§ Exercise description
Below are records to repeat exactly; do not include any pictures.

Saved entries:
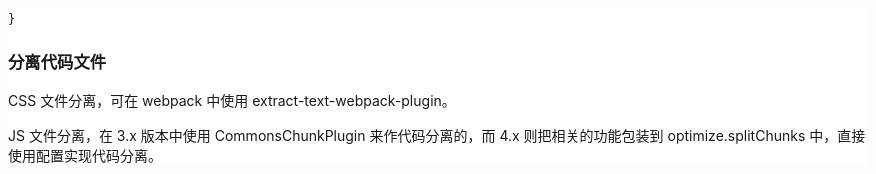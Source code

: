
 ```JavaScript
}
```

### 分离代码文件

CSS 文件分离，可在 webpack 中使用 extract-text-webpack-plugin。

JS 文件分离，在 3.x 版本中使用 CommonsChunkPlugin 来作代码分离的，而 4.x 则把相关的功能包装到 optimize.splitChunks 中，直接使用配置实现代码分离。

§ Your response
Source code

:
 ```JavaScript
}
```

### 分离代码文件

CSS 文件分离，可在 webpack 中使用 extract-text-webpack-plugin。

JS 文件分离，在 3.x 版本中使用 CommonsChunkPlugin 来作代码分离的，而 4.x 则把相关的功能包装到 optimize.splitChunks 中，直接使用配置实现代码分离。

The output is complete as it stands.